What this does speak to though is that:

1) These "VELOPROVO" characters are clearly hilariously self-absorbed.  They're like a real-life
Judean People's FrontPeople's Front of Judea;

2) When you combine hilarious self-absorption with homogeneity (HSA + HGN = PDX) you make decisions this way:

Caleb said the man he suspects of being Cpt. Uehara was suspicious because he had all brand new "stereotypical biker gear," didn't speak with anyone and was filming everything.

A guy with a bunch of new crap who films everything?  Yeah, highly suspicious.  This only describes every single bike dork on the planet Earth.

Though to be fair it's not difficult to imagine a similar group of "activists" doing the same thing in New York or anyplace else--though it should be noted that when I went to Portland I went to all sorts of bikey events and took pictures under false pretenses without anybody questioning me.

But I guess I must have "looked the part," and therein lies the difference.

Meanwhile, want to know the best way not to be killed by a car in New York City?  Is it crossing in the crosswalk with the light?  Nope:


One harrowing take-away from the report is that no area, it seems, can be entirely safe. Six percent of pedestrians were injured while on a sidewalk. Of those injured on the street, 44 percent used a crosswalk, with the signal, compared with 23 percent who crossed midblock and 9 percent who crossed against the signal. 

In other words, if you choose to walk from place to place you're going to get creamed regardless of whether or not you follow the rules, but fortunately you do have one form of defense, which is to be fat:

Perhaps the most surprising finding was that excessive weight may prove a boon for pedestrians in a collision. Victims with an above-normal body mass index were found to have less severe injuries than their counterparts. “It is not implausible that a greater proportion of torso and extremity fat may protect against injury,” the report said.

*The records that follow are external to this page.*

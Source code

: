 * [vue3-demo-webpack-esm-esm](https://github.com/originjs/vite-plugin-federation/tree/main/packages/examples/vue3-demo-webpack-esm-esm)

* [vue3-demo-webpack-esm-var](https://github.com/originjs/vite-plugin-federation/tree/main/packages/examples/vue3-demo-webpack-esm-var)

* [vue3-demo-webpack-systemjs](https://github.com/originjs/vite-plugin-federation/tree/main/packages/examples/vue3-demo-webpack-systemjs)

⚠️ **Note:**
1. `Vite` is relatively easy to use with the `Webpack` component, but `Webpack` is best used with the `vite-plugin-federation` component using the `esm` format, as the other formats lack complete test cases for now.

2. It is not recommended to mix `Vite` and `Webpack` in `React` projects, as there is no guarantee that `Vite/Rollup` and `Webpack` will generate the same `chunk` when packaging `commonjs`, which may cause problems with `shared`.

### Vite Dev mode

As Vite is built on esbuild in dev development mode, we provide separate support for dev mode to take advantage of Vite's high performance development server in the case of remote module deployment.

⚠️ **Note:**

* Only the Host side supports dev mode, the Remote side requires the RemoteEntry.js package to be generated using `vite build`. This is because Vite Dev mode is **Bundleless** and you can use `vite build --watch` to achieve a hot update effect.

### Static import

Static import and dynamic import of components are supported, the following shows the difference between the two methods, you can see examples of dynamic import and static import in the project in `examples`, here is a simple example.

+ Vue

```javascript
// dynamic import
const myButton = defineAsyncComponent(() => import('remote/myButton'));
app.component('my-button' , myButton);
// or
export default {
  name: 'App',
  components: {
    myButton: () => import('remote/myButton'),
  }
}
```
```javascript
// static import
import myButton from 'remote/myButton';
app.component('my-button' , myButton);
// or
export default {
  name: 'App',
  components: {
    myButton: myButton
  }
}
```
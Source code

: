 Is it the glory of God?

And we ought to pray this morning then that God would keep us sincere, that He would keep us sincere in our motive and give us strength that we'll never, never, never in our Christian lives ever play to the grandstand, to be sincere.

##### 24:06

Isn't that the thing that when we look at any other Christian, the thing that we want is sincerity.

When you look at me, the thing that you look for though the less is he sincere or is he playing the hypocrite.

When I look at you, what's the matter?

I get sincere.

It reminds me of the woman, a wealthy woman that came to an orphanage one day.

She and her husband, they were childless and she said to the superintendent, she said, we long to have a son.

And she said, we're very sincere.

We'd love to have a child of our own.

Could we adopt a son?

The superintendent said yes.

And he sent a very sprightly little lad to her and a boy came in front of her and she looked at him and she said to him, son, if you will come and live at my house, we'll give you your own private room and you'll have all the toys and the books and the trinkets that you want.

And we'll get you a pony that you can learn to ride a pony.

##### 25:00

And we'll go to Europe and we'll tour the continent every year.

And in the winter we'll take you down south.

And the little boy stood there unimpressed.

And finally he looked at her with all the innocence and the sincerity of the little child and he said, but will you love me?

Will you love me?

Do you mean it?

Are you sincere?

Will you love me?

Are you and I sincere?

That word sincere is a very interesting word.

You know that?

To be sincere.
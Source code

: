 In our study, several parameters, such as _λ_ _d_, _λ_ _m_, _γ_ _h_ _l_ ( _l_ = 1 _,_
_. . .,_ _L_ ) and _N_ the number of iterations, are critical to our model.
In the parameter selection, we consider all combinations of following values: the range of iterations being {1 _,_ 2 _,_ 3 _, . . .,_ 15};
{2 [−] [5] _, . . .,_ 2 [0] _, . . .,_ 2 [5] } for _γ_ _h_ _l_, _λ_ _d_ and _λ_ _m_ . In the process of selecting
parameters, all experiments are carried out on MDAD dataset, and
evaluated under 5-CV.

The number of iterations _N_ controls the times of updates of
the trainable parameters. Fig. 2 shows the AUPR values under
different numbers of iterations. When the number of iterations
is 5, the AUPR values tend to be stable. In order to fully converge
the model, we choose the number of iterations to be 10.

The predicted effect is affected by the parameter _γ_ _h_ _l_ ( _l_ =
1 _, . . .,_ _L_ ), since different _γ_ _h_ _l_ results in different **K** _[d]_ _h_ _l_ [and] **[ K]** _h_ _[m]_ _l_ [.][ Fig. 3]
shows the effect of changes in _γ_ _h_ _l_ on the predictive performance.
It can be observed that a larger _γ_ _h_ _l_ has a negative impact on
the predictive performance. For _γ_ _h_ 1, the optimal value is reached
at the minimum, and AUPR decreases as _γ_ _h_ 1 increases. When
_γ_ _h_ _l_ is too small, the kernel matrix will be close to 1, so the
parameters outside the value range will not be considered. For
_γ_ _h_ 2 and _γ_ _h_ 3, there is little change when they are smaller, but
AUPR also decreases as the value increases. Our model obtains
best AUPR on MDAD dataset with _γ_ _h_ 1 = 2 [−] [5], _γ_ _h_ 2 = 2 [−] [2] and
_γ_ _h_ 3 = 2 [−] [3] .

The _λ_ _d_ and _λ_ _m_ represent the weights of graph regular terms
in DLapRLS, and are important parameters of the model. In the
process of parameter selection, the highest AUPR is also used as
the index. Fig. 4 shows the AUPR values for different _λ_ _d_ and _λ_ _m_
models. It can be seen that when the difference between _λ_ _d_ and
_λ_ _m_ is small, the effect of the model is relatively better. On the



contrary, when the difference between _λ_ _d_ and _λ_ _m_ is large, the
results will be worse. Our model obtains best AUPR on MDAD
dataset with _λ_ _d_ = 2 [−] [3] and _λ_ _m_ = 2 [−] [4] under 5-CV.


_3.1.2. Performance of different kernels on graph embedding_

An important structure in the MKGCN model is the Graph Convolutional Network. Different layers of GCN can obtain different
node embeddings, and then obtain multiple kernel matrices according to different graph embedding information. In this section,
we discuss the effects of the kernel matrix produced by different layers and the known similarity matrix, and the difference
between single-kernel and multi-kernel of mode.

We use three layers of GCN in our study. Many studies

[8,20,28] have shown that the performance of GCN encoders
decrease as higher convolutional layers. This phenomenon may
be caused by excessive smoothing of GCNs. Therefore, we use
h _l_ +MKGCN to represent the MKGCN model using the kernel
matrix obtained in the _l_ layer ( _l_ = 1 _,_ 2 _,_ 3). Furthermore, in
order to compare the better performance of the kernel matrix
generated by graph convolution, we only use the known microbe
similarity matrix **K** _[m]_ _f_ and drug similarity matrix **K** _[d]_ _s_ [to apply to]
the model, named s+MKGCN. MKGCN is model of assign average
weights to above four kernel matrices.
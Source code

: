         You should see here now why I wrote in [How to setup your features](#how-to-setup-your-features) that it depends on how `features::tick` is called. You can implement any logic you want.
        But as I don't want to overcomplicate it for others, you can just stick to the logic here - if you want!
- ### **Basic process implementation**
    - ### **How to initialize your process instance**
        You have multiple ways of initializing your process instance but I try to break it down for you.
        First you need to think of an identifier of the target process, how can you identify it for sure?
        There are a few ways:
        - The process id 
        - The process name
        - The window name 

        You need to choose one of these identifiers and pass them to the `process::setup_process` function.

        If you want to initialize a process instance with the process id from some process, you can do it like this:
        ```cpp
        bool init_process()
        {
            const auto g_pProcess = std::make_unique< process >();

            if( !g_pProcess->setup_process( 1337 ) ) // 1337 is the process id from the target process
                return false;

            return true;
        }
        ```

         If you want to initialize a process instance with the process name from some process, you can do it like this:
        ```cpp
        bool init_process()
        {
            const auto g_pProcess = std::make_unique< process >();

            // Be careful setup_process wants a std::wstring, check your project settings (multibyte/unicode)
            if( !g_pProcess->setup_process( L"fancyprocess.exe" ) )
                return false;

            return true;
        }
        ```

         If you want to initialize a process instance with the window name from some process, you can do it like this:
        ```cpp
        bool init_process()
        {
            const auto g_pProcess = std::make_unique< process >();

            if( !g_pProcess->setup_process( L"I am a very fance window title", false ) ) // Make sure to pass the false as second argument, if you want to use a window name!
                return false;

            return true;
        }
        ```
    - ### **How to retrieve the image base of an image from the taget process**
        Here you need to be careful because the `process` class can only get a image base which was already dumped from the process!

So it's finally come to this: obesity is the new helment, and clearly we're evolving to the point that we're developing protective outer layers to protect us on the short walk from the car to the house.  Obviously Bloomberg better rethink that large soda ban.

Also, here's something you already knew, which is that taxis are dangerous:

In a finding unlikely to surprise the city’s cyclists, about 40 percent of injured riders were hit by taxis, compared with 25 percent of the pedestrians. More than 80 percent of cyclists rode with traffic flow, but less than a third wore helmets.

I'd argue that the helment statistic is pretty meaningless, unless taxi drivers are specifically targeting cyclists because they're not wearing helments.  Plus, it doesn't specify what kind of injury.  If a cyclist gets hit by a cab and breaks his collarbone, does it really matter if he was wearing a "safety kippah" or not?

Either way, my prediction is that the next mayor is going to use this study as the basis to tear out the bike lanes and force all pedestrians to wear helments and gain 20lbs--which will make you stand out as an obvious New Yorker should you attempt to infiltrate a Portland activist ride.